May 16, 2008
The border patrol (now called Immigration and Customs Enforcement) recently announced, if a major catastrophe struck the Rio Grande Valley, it would screen people for citizenship or legal residency before letting them flee the Valley for shelter. ICE said it would take evacuees into custody who could not prove their legal status in the country. The press conference in Harlingen where this bizarre public statement occurred seemed like something scripted for a Franz Kafka novel.
A mental picture of the chaos and confusion that ICE immigration roadblocks would cause in a hurricane evacuation is had enough to imagine, let alone the cogency of the government’s thought process.
I’ve been through hurricanes in the Valley. When a hurricane is coming, it’s time to leave, and leave quickly. Traffic becomes clogged enough without the border patrol setting up checkpoints and further snarling the traffic and exposing families to harm and danger.

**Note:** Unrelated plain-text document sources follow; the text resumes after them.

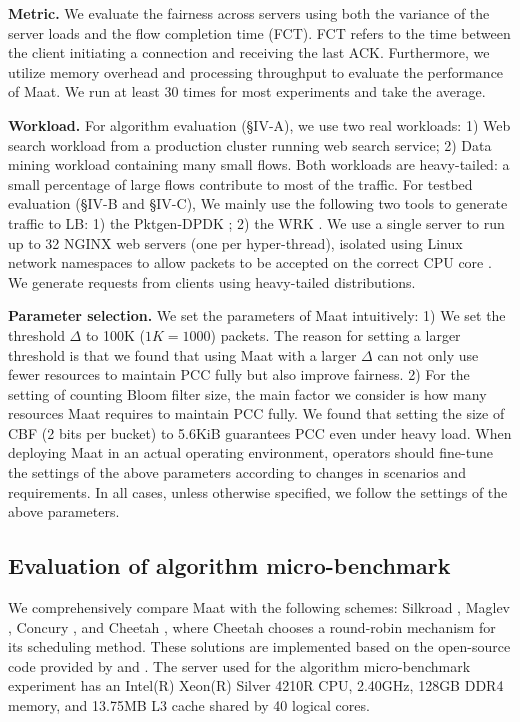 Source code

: \textbf{Metric.} We evaluate the fairness across servers using both the variance of the server loads and the flow completion time (FCT). FCT refers to the time between the client initiating a connection and receiving the last ACK. Furthermore, we utilize memory overhead and processing throughput to evaluate the performance of Maat. We run at least 30 times for most experiments and take the average.

\textbf{Workload.} For algorithm evaluation (\S IV-A), we use two real workloads: 1) Web search workload \cite{alizadeh2010data} from a production cluster running web search service; 2) Data mining workload \cite{montazeri2018homa} containing many small flows. Both workloads are heavy-tailed: a small percentage of large flows contribute to most of the traffic. For testbed evaluation (\S IV-B and \S IV-C), We mainly use the following two tools to generate traffic to LB: 1) the  Pktgen-DPDK \cite{pktgenDPDK}; 2) the WRK \cite{glozer2020wrk}. We use a single server to run up to 32 NGINX web servers (one per hyper-thread), isolated using Linux network namespaces to allow packets to be accepted on the correct CPU core \cite{barbette2021cheetah}. We generate requests from clients using heavy-tailed distributions.

\textbf{Parameter selection.} We set the parameters of Maat intuitively: 1) We set the threshold $\Delta$ to 100K ($1K=1000$) packets. The reason for setting a larger threshold is that we found that using Maat with a larger $\Delta$ can not only use fewer resources to maintain PCC fully but also improve fairness. 2) For the setting of counting Bloom filter size, the main factor we consider is how many resources Maat requires to maintain PCC fully. We found that setting the size of CBF (2 bits per bucket) to 5.6KiB guarantees PCC even under heavy load. When deploying Maat in an actual operating environment, operators should fine-tune the settings of the above parameters according to changes in scenarios and requirements. In all cases, unless otherwise specified, we follow the settings of the above parameters.

\subsection{Evaluation of algorithm micro-benchmark}
 We comprehensively compare Maat with the following schemes: Silkroad \cite{miao2017silkroad}, Maglev \cite{eisenbud2016maglev}, Concury \cite{shi2020concury}, and Cheetah \cite{barbette2021cheetah}, where Cheetah chooses a round-robin mechanism for its scheduling method. These solutions are implemented based on the open-source code provided by \cite{cheetah} and \cite{concury2019}. The server used for the algorithm micro-benchmark experiment has an Intel(R) Xeon(R) Silver 4210R CPU, 2.40GHz, 128GB DDR4 memory, and 13.75MB L3 cache shared by 40 logical cores.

Even more to the point, many people who already know of the border patrol’s history of loose interpretation and capricious enforcement of the law may decide not flee the environmental danger. They would rather ride it because they fear having to deal with ICE agents.
What happens if everyone a family has status in the country, except perhaps for a grandparent? That family is going to stay put, rather than risk the grandparent’s arrest. That, in turn, exposes the entire family to peril.
The border patrol’s argument is that terrorists take advantage of sudden natural calamities to sneak into the country. Not a single shred of proof for that assertion. The terrorists who have struck this country are either homegrown (Oklahoma City, for example) or have come into the country through airports and then trained here through the incompetence of the federal government.
Imagine how much worse Hurricane Katrina would have been for the residents of New Orleans if ICE agents had set up immigration roadblocks when families were abandoning the city, before and after devastation. Or, in 1998, when Del Rio residents had to escape the sudden killer flood caused by Tropical Storm Charley.
This new policy is more lame-brained than the Department of Homeland Security building a wall through people’s property along the border. The feds hardly can get their act together in an emergency disaster, let alone adding a layer of immigration barricades to everything else going on.
In this country, we have not before required proof of citizenship before the police will act to investigate a crime. Nor do firefighters stand in front of someone’s burning home, waiting for proof of legal status before putting out the fire. Nor do ambulance attendants make legal status a prerequisite of emergency care. And it should not be a requirement for people fleeing a catastrophic act of nature.
Harrington is director of the Texas Civil Rights Project, a nonprofit foundation that promotes civil rights and economic and racial justice throughout Texas.